Tell me how many lines in the data include "plugins", and keep the reply to that number.

__Given data__
================

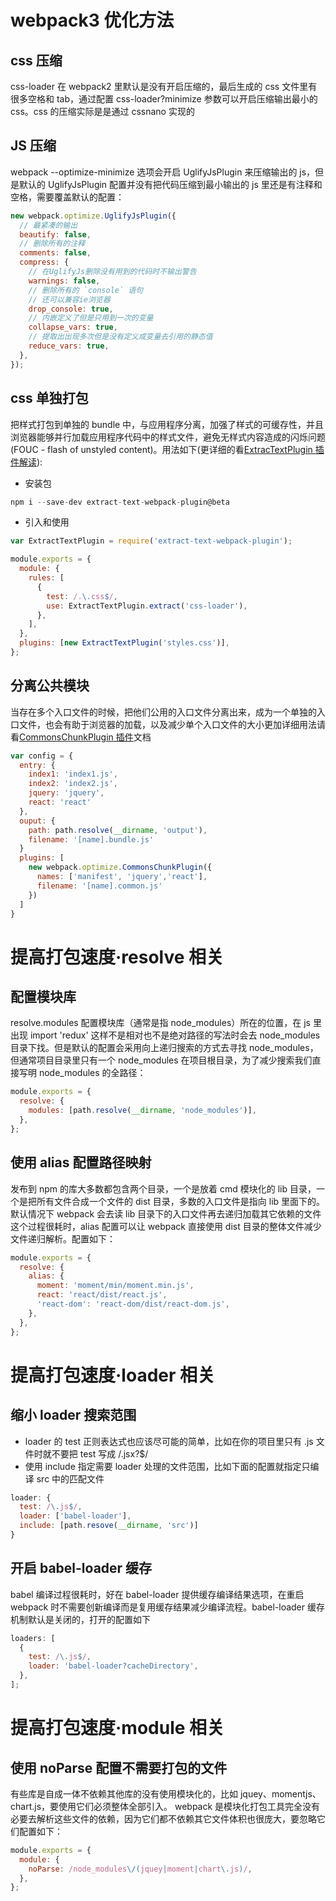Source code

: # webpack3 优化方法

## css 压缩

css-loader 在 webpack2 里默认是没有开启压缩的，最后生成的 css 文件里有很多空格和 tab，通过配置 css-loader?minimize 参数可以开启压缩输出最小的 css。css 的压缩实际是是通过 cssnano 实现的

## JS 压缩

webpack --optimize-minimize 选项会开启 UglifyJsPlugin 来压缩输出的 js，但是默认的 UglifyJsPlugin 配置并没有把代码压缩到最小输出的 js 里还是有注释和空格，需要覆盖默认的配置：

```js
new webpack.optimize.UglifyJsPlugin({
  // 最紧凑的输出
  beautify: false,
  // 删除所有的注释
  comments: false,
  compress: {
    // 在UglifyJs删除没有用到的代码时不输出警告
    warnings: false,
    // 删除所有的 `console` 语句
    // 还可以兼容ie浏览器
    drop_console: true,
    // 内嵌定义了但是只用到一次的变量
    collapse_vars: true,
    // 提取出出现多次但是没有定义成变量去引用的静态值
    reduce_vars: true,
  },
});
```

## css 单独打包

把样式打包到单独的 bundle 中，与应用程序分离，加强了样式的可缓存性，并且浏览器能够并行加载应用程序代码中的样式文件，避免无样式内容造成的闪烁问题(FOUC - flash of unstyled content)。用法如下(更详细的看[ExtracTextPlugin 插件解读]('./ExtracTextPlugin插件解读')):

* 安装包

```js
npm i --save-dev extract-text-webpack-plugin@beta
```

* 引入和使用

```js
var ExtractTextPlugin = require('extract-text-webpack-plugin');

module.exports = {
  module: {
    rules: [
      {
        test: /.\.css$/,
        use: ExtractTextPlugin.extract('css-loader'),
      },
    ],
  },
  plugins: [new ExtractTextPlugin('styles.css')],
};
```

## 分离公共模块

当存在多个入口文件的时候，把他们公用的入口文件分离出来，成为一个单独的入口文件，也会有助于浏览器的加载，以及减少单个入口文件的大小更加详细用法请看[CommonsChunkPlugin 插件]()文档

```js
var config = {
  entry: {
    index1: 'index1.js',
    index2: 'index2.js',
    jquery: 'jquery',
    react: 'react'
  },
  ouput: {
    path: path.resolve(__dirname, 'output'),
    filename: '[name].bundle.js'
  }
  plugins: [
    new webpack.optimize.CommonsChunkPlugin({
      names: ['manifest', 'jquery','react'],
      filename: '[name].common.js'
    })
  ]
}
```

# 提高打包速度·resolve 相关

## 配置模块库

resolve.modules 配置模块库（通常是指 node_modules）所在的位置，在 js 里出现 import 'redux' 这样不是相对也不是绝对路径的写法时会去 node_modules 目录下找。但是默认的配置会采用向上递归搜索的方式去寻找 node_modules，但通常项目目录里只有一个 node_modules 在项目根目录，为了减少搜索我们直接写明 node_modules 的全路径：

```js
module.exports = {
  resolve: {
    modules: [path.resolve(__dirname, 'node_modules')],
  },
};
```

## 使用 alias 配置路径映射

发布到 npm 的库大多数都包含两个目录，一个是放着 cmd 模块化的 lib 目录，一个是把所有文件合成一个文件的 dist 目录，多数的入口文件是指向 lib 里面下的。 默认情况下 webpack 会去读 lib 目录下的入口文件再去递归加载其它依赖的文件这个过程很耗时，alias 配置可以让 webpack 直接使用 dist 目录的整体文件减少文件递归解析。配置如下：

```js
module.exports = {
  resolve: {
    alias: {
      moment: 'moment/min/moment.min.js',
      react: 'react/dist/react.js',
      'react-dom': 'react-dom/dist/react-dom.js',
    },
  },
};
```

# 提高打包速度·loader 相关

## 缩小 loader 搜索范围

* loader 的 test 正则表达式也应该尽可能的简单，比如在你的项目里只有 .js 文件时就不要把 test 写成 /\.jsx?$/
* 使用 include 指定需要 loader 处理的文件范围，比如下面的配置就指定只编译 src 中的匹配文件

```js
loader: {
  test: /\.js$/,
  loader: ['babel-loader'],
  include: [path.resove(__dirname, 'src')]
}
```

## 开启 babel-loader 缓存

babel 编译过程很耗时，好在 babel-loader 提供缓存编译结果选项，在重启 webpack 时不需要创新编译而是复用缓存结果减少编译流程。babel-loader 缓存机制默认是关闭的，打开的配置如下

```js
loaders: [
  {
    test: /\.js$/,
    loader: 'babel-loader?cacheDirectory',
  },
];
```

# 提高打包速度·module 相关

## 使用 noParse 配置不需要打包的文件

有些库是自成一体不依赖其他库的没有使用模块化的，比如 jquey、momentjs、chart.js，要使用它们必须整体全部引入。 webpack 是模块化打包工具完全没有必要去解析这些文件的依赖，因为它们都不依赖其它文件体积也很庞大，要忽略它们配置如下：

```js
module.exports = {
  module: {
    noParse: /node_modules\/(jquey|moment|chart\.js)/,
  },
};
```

================

__Answer to this exercise__
2